## WORK INSTRUCTIONS
Down to the final line, print each entry exactly.

··· GIVEN RECORDS ···

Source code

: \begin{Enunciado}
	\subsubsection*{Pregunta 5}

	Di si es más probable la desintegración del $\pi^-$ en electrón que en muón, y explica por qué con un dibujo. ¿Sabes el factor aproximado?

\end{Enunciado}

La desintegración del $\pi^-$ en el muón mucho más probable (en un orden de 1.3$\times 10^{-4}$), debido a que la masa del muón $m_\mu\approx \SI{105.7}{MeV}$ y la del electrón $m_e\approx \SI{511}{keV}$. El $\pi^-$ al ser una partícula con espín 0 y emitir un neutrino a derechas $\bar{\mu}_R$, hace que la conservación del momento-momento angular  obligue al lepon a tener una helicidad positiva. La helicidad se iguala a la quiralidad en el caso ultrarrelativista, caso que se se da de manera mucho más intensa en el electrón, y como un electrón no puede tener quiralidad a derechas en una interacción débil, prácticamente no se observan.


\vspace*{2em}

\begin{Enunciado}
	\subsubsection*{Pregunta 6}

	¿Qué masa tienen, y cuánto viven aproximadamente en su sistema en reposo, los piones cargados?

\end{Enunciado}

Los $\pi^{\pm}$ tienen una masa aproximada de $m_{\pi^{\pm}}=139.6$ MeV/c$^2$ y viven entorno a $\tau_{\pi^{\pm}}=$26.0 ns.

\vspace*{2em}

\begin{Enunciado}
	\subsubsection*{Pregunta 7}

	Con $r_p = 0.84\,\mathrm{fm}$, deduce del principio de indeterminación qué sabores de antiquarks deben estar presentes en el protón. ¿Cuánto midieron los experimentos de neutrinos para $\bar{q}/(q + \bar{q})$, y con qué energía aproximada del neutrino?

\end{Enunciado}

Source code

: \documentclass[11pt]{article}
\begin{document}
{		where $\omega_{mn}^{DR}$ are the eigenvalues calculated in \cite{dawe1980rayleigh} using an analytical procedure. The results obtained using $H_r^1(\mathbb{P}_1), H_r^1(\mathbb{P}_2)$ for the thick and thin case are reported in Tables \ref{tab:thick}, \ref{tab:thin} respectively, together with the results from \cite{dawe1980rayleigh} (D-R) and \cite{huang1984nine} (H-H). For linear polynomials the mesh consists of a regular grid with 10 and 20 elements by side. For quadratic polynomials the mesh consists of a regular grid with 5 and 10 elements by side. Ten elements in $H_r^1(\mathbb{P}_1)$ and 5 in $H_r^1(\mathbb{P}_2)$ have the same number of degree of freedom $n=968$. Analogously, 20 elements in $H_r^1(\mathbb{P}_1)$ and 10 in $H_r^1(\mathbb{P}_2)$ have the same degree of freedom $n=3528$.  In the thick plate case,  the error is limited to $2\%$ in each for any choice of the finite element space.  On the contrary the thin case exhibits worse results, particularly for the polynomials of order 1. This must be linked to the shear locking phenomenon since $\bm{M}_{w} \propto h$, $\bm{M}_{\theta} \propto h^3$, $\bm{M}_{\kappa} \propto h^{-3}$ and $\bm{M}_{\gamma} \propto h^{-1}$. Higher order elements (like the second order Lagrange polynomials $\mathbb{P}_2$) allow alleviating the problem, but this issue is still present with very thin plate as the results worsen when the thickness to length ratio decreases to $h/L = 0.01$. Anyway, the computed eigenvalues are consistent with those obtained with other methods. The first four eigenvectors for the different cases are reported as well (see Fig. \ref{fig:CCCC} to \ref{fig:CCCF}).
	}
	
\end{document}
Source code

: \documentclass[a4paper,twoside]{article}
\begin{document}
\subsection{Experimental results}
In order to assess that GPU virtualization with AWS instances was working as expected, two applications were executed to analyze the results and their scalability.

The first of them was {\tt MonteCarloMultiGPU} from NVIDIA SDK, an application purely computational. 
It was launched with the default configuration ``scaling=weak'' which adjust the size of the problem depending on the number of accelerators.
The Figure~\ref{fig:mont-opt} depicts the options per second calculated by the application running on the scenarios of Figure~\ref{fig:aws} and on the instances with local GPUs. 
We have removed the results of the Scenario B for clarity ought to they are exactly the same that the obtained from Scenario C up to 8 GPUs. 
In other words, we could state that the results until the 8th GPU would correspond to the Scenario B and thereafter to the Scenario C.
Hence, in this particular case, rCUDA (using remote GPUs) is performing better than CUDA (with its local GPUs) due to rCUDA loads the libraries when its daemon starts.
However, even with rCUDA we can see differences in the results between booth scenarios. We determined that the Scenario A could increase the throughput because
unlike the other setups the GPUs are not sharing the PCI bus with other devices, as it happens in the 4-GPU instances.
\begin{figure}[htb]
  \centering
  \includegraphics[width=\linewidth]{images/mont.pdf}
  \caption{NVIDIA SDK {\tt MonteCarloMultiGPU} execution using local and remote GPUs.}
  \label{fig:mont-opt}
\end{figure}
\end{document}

···

## TASK ANSWER
Source code

: \begin{Enunciado}
	\subsubsection*{Pregunta 5}

	Di si es más probable la desintegración del $\pi^-$ en electrón que en muón, y explica por qué con un dibujo. ¿Sabes el factor aproximado?

\end{Enunciado}

La desintegración del $\pi^-$ en el muón mucho más probable (en un orden de 1.3$\times 10^{-4}$), debido a que la masa del muón $m_\mu\approx \SI{105.7}{MeV}$ y la del electrón $m_e\approx \SI{511}{keV}$. El $\pi^-$ al ser una partícula con espín 0 y emitir un neutrino a derechas $\bar{\mu}_R$, hace que la conservación del momento-momento angular  obligue al lepon a tener una helicidad positiva. La helicidad se iguala a la quiralidad en el caso ultrarrelativista, caso que se se da de manera mucho más intensa en el electrón, y como un electrón no puede tener quiralidad a derechas en una interacción débil, prácticamente no se observan.


\vspace*{2em}

\begin{Enunciado}
	\subsubsection*{Pregunta 6}

	¿Qué masa tienen, y cuánto viven aproximadamente en su sistema en reposo, los piones cargados?

\end{Enunciado}

Los $\pi^{\pm}$ tienen una masa aproximada de $m_{\pi^{\pm}}=139.6$ MeV/c$^2$ y viven entorno a $\tau_{\pi^{\pm}}=$26.0 ns.

\vspace*{2em}

\begin{Enunciado}
	\subsubsection*{Pregunta 7}

	Con $r_p = 0.84\,\mathrm{fm}$, deduce del principio de indeterminación qué sabores de antiquarks deben estar presentes en el protón. ¿Cuánto midieron los experimentos de neutrinos para $\bar{q}/(q + \bar{q})$, y con qué energía aproximada del neutrino?

\end{Enunciado}

Source code

: \documentclass[11pt]{article}
\begin{document}
{		where $\omega_{mn}^{DR}$ are the eigenvalues calculated in \cite{dawe1980rayleigh} using an analytical procedure. The results obtained using $H_r^1(\mathbb{P}_1), H_r^1(\mathbb{P}_2)$ for the thick and thin case are reported in Tables \ref{tab:thick}, \ref{tab:thin} respectively, together with the results from \cite{dawe1980rayleigh} (D-R) and \cite{huang1984nine} (H-H). For linear polynomials the mesh consists of a regular grid with 10 and 20 elements by side. For quadratic polynomials the mesh consists of a regular grid with 5 and 10 elements by side. Ten elements in $H_r^1(\mathbb{P}_1)$ and 5 in $H_r^1(\mathbb{P}_2)$ have the same number of degree of freedom $n=968$. Analogously, 20 elements in $H_r^1(\mathbb{P}_1)$ and 10 in $H_r^1(\mathbb{P}_2)$ have the same degree of freedom $n=3528$.  In the thick plate case,  the error is limited to $2\%$ in each for any choice of the finite element space.  On the contrary the thin case exhibits worse results, particularly for the polynomials of order 1. This must be linked to the shear locking phenomenon since $\bm{M}_{w} \propto h$, $\bm{M}_{\theta} \propto h^3$, $\bm{M}_{\kappa} \propto h^{-3}$ and $\bm{M}_{\gamma} \propto h^{-1}$. Higher order elements (like the second order Lagrange polynomials $\mathbb{P}_2$) allow alleviating the problem, but this issue is still present with very thin plate as the results worsen when the thickness to length ratio decreases to $h/L = 0.01$. Anyway, the computed eigenvalues are consistent with those obtained with other methods. The first four eigenvectors for the different cases are reported as well (see Fig. \ref{fig:CCCC} to \ref{fig:CCCF}).
	}
	
\end{document}
Source code

: \documentclass[a4paper,twoside]{article}
\begin{document}
\subsection{Experimental results}
In order to assess that GPU virtualization with AWS instances was working as expected, two applications were executed to analyze the results and their scalability.

The first of them was {\tt MonteCarloMultiGPU} from NVIDIA SDK, an application purely computational. 
It was launched with the default configuration ``scaling=weak'' which adjust the size of the problem depending on the number of accelerators.
The Figure~\ref{fig:mont-opt} depicts the options per second calculated by the application running on the scenarios of Figure~\ref{fig:aws} and on the instances with local GPUs. 
We have removed the results of the Scenario B for clarity ought to they are exactly the same that the obtained from Scenario C up to 8 GPUs. 
In other words, we could state that the results until the 8th GPU would correspond to the Scenario B and thereafter to the Scenario C.
Hence, in this particular case, rCUDA (using remote GPUs) is performing better than CUDA (with its local GPUs) due to rCUDA loads the libraries when its daemon starts.
However, even with rCUDA we can see differences in the results between booth scenarios. We determined that the Scenario A could increase the throughput because
unlike the other setups the GPUs are not sharing the PCI bus with other devices, as it happens in the 4-GPU instances.
\begin{figure}[htb]
  \centering
  \includegraphics[width=\linewidth]{images/mont.pdf}
  \caption{NVIDIA SDK {\tt MonteCarloMultiGPU} execution using local and remote GPUs.}
  \label{fig:mont-opt}
\end{figure}
\end{document}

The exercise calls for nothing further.